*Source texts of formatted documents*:
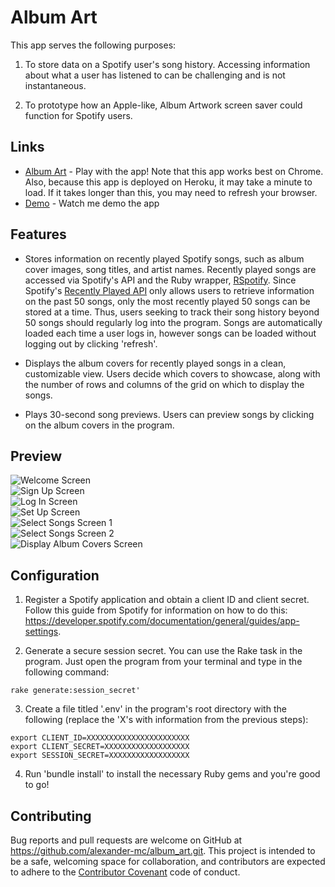 # Album Art

This app serves the following purposes:

1. To store data on a Spotify user's song history. Accessing information about what a user has listened to can be challenging and is not instantaneous.

2. To prototype how an Apple-like, Album Artwork screen saver could function for Spotify users.

## Links

+ [Album Art](https://album-art.herokuapp.com/) - Play with the app! Note that this app works best on Chrome. Also, because this app is deployed on Heroku, it may take a minute to load. If it takes longer than this, you may need to refresh your browser.
+ [Demo](https://youtu.be/V8r7mgcpA4A) - Watch me demo the app

## Features

* Stores information on recently played Spotify songs, such as album cover images, song titles, and artist names. Recently played songs are accessed via Spotify's API and the Ruby wrapper, [RSpotify](https://github.com/guilhermesad/rspotify). Since Spotify's [Recently Played API](https://developer.spotify.com/documentation/web-api/reference-beta/) only allows users to retrieve information on the past 50 songs, only the most recently played 50 songs can be stored at a time. Thus, users seeking to track their song history beyond 50 songs should regularly log into the program. Songs are automatically loaded each time a user logs in, however songs can be loaded without logging out by clicking 'refresh'.

* Displays the album covers for recently played songs in a clean, customizable view. Users decide which covers to showcase, along with the number of rows and columns of the grid on which to display the songs.

* Plays 30-second song previews. Users can preview songs by clicking on the album covers in the program.

## Preview

![Welcome Screen](/public/screenshots/01_Welcome.png)  
![Sign Up Screen](/public/screenshots/02_Sign_Up.png)  
![Log In Screen](/public/screenshots/03_Log_In.png)  
![Set Up Screen](/public/screenshots/04_Set_Up.png)  
![Select Songs Screen 1](/public/screenshots/05_Edit_1.png)  
![Select Songs Screen 2](/public/screenshots/06_Edit_2.png)  
![Display Album Covers Screen](/public/screenshots/07_Display.png)  

## Configuration

1. Register a Spotify application and obtain a client ID and client secret. Follow this guide from Spotify for information on how to do this: https://developer.spotify.com/documentation/general/guides/app-settings.

2. Generate a secure session secret. You can use the Rake task in the program. Just open the program from your terminal and type in the following command: 

```
rake generate:session_secret'
```

3. Create a file titled '.env' in the program's root directory with the following (replace the 'X's with information from the previous steps):

```
export CLIENT_ID=XXXXXXXXXXXXXXXXXXXXXXX
export CLIENT_SECRET=XXXXXXXXXXXXXXXXXXX
export SESSION_SECRET=XXXXXXXXXXXXXXXXXX
```

4. Run 'bundle install' to install the necessary Ruby gems and you're good to go!

## Contributing

Bug reports and pull requests are welcome on GitHub at https://github.com/alexander-mc/album_art.git. This project is intended to be a safe, welcoming space for collaboration, and contributors are expected to adhere to the [Contributor Covenant](contributor-covenant.org) code of conduct.
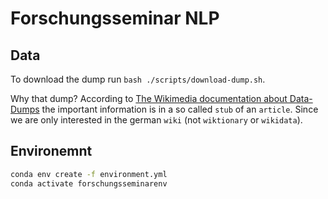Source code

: # Forschungsseminar NLP

## Data

To download the dump run `bash ./scripts/download-dump.sh`.

Why that dump? According to [The Wikimedia documentation about Data-Dumps](https://meta.wikimedia.org/wiki/Data_dumps/Dumps_sizes_and_growth) the important information is in a so called `stub` of an `article`. Since we are only interested in the german `wiki` (not `wiktionary` or `wikidata`).

## Environemnt

```sh
conda env create -f environment.yml
conda activate forschungsseminarenv
```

*Task objective*: Beginning with the first line of the records above, extract each line exactly through the line that holds "## Features", both ends included. Omit pictures.

*Written solution*:
 # Album Art

This app serves the following purposes:

1. To store data on a Spotify user's song history. Accessing information about what a user has listened to can be challenging and is not instantaneous.

2. To prototype how an Apple-like, Album Artwork screen saver could function for Spotify users.

## Links

+ [Album Art](https://album-art.herokuapp.com/) - Play with the app! Note that this app works best on Chrome. Also, because this app is deployed on Heroku, it may take a minute to load. If it takes longer than this, you may need to refresh your browser.
+ [Demo](https://youtu.be/V8r7mgcpA4A) - Watch me demo the app

## Features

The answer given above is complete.